O direito positivo brasileiro com as previsões dos arts. 798 e 799 do CPC se atualizou e aproximou das grandes e modernas legislações européias, como a inglesa, a alemã, a austríaca e a italiana. Assim, por mais difícil e delicada que se mostra a tarefa de realizar a tutela cautelar geral, nenhuma outra conquista na área do processo civil moderno se mostra, no momento, tão irreversível e tão indispensável à inteireza da função jurisdicional de realizar a mais completa e mais justa composição dos litígios.
À luz do direito europeu, o Código de Processo Civil brasileiro, introduziu, mediante novo texto do art. 273, o instituto da “antecipação de tutela”.
Num primeiro momento, pensa-se que a tutela antecipada seja inconciliável com a garantia do devido processo legal e, especificamente, com a garantia do contraditório e ampla defesa.
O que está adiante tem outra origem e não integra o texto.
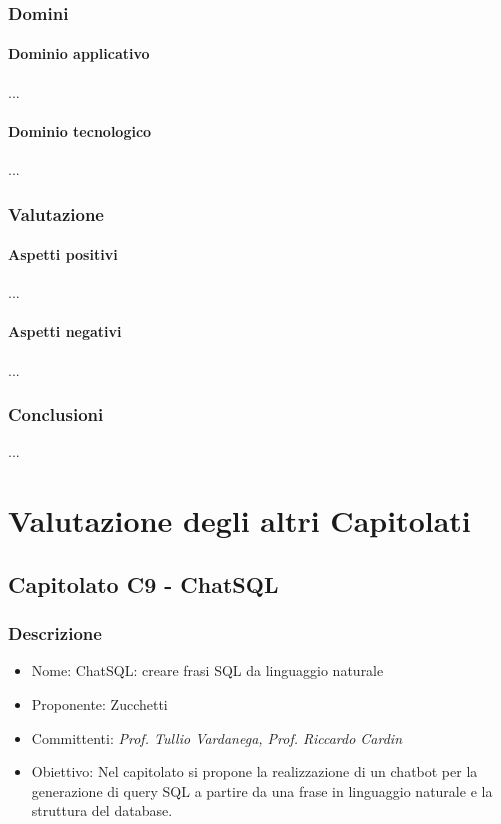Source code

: \documentclass[italian,12pt]{article} %
\begin{document}
\subsubsection{Domini}
\paragraph{Dominio applicativo}
...
\paragraph{Dominio tecnologico}
...

\subsubsection{Valutazione}
\paragraph{Aspetti positivi}
...
\paragraph{Aspetti negativi}
...

\subsubsection{Conclusioni}
...



\section{Valutazione degli altri Capitolati}

\subsection{Capitolato C9 - ChatSQL}

\subsubsection{Descrizione}
\begin{itemize}
	\item Nome: ChatSQL: creare frasi SQL da linguaggio naturale
	\item Proponente: Zucchetti
	\item Committenti: {\it Prof. Tullio Vardanega, Prof. Riccardo Cardin}
	\item Obiettivo: Nel capitolato si propone la realizzazione di un chatbot per la generazione di query SQL a partire da una frase in linguaggio naturale e la struttura del database.
\end{itemize}
\end{document}
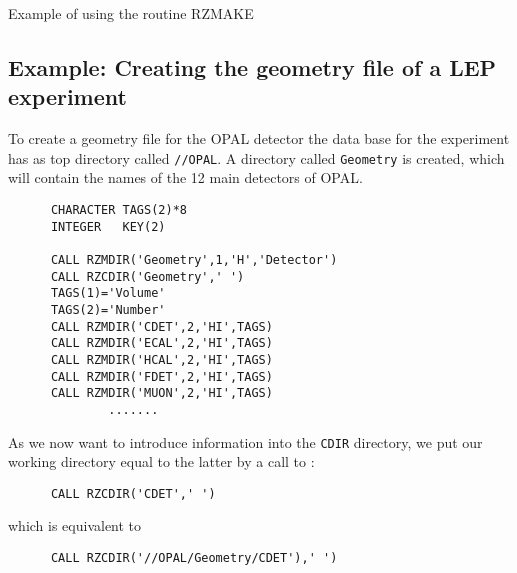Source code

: \begin{XMPt}{Example of using the routine RZMAKE}
\subsection{Example: Creating the geometry file of a LEP experiment}
\par 
To create a geometry file for the OPAL detector
the data base for the experiment has as top directory called
{\tt //OPAL}.
A directory called {\tt Geometry} is created, which will contain
the names of the 12 main detectors of OPAL.
\begin{verbatim}
      CHARACTER TAGS(2)*8
      INTEGER   KEY(2)
 
      CALL RZMDIR('Geometry',1,'H','Detector')
      CALL RZCDIR('Geometry',' ')
      TAGS(1)='Volume'
      TAGS(2)='Number'
      CALL RZMDIR('CDET',2,'HI',TAGS)
      CALL RZMDIR('ECAL',2,'HI',TAGS)
      CALL RZMDIR('HCAL',2,'HI',TAGS)
      CALL RZMDIR('FDET',2,'HI',TAGS)
      CALL RZMDIR('MUON',2,'HI',TAGS)
              .......
\end{verbatim}
As we now want to introduce information into the {\tt CDIR} directory,
we put our working directory equal to the latter by a call to :
\begin{verbatim}
      CALL RZCDIR('CDET',' ')
\end{verbatim}
which is equivalent to
\begin{verbatim}
      CALL RZCDIR('//OPAL/Geometry/CDET'),' ')
\end{verbatim}

\end{XMPt}
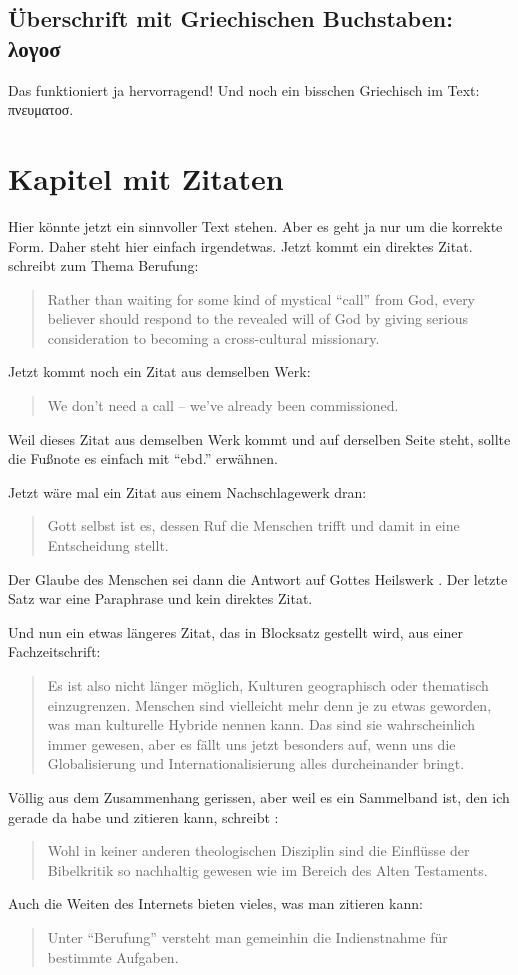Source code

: \documentclass{scrreport}
\begin{document}
\section{Überschrift mit Griechischen Buchstaben: λογοσ}
Das funktioniert ja hervorragend! Und noch ein bisschen Griechisch im Text: πνευματοσ.

\chapter{Kapitel mit Zitaten}
Hier könnte jetzt ein sinnvoller Text stehen. Aber es geht ja nur um die korrekte Form. Daher steht hier einfach irgendetwas. Jetzt kommt ein direktes Zitat. \citeauthor*{friesen} schreibt zum Thema Berufung: \blockcquote[][330]{friesen}{Rather than waiting for some kind of mystical \enquote{call} from God, every believer should respond to the revealed will of God by giving serious consideration to becoming a cross-cultural missionary.} Jetzt kommt noch ein Zitat aus demselben Werk: \blockcquote[][330]{friesen}{We don't need a call -- we've already been commissioned.} Weil dieses Zitat aus demselben Werk kommt und auf derselben Seite steht, sollte die Fußnote es einfach mit \enquote{ebd.} erwähnen.

Jetzt wäre mal ein Zitat aus einem Nachschlagewerk dran: \blockcquote[][80]{rienecker}{Gott selbst ist es, dessen Ruf die Menschen trifft und damit in eine Entscheidung stellt.} Der Glaube des Menschen sei dann die Antwort auf Gottes Heilswerk \autocite[Vgl.][]{rienecker}. Der letzte Satz war eine Paraphrase und kein direktes Zitat.

Und nun ein etwas längeres Zitat, das in Blocksatz gestellt wird, aus einer Fachzeitschrift: \blockcquote[][]{dahl}{Es ist also nicht länger möglich, Kulturen geographisch oder thematisch einzugrenzen. Menschen sind vielleicht mehr denn je zu etwas geworden, was man kulturelle Hybride nennen kann. Das sind sie wahrscheinlich immer gewesen, aber es fällt uns jetzt besonders auf, wenn uns die Globalisierung und Internationalisierung alles durch\-einander bringt.}

Völlig aus dem Zusammenhang gerissen, aber weil es ein Sammelband ist, den ich gerade da habe und zitieren kann, schreibt \citeauthor*{hilbrands}: \blockcquote[][49]{hilbrands}{Wohl in keiner anderen theologischen Disziplin sind die Einflüsse der Bibelkritik so nachhaltig gewesen wie im Bereich des Alten Testaments.}

Auch die Weiten des Internets bieten vieles, was man zitieren kann: \blockcquote[][]{strecker}{Unter \enquote{Berufung} versteht man gemeinhin die \textelp{} Indienstnahme für bestimmte Aufgaben.}

\newpage
\printbibliography[title=Literaturverzeichnis]
\end{document}
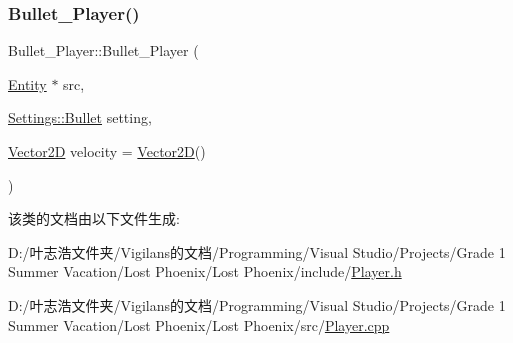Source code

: \subsubsection{\texorpdfstring{Bullet\+\_\+\+Player()}{Bullet\_Player()}}
{\footnotesize\ttfamily Bullet\+\_\+\+Player\+::\+Bullet\+\_\+\+Player (\begin{DoxyParamCaption}\item[{\hyperlink{class_entity}{Entity} $\ast$}]{src,  }\item[{\hyperlink{struct_settings_1_1_bullet}{Settings\+::\+Bullet}}]{setting,  }\item[{\hyperlink{_vector2_d_8hpp_aa1f1145650f1dd9bddf7335ec6434d7c}{Vector2D}}]{velocity = {\ttfamily \hyperlink{_vector2_d_8hpp_aa1f1145650f1dd9bddf7335ec6434d7c}{Vector2D}()} }\end{DoxyParamCaption})}



该类的文档由以下文件生成\+:\begin{DoxyCompactItemize}
\item 
D\+:/叶志浩文件夹/\+Vigilans的文档/\+Programming/\+Visual Studio/\+Projects/\+Grade 1 Summer Vacation/\+Lost Phoenix/\+Lost Phoenix/include/\hyperlink{_player_8h}{Player.\+h}\item 
D\+:/叶志浩文件夹/\+Vigilans的文档/\+Programming/\+Visual Studio/\+Projects/\+Grade 1 Summer Vacation/\+Lost Phoenix/\+Lost Phoenix/src/\hyperlink{_player_8cpp}{Player.\+cpp}\end{DoxyCompactItemize}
Dois grandes e fundamentais princípios estão em jogo na tutela antecipada, quais sejam, a “efetividade da tutela jurisdicional e o da segurança jurídica”.
O mestre CALMON DE PASSOS lembra que “a efetividade da tutela e do contraditório e ampla defesa são dois valores constitucionais conflitantes. Caso a ampla defesa ou até mesmo a citação do réu importe certeza da ineficácia da futura tutela, sacrifica-se, provisoriamente, o contraditório, porque recuperável depois, assegurando-se a tutela que, se não antecipada, se faria impossível no futuro”.
A antecipação não é de ser prodigalizada à base de simples alegações ou suspeitas. Haverá de apoiar-se em prova preexistente, que, todavia, não precisa ser necessariamente documental. Terá, no entanto, que ser clara, evidente, portadora de grau de convencimento tal que a seu respeito não se possa levantar dúvida razoável.
Determina o art. 273 do CPC, em seu § 2º., que “não se concederá a antecipação da tutela quando houver perigo de irreversibilidade do provimento antecipado”. Quer a lei, destarte, que o direito ao devido processo legal, com os seus consectários do contraditório e ampla defesa, seja preservado, mesmo diante da excepcional medida antecipatória.
Embora entenda THEODORO JÚNIOR que a antecipação seja “desburocratizada”, porque pleiteável por meio de simples petição no bojo da ação de conhecimento, o certo é que os requisitos a serem atendidos pela parte são mais numerosos e mais rígidos do que as medidas cautelares. Por isso mesmo, tanto a providência cautelar em sentido estrito quanto a antecipatória podem ser modificadas ou revogadas a qualquer tempo e não dispensam a prolação de sentença quanto ao direito principal, depois de realizada a instrução, se esta se exibir necessária.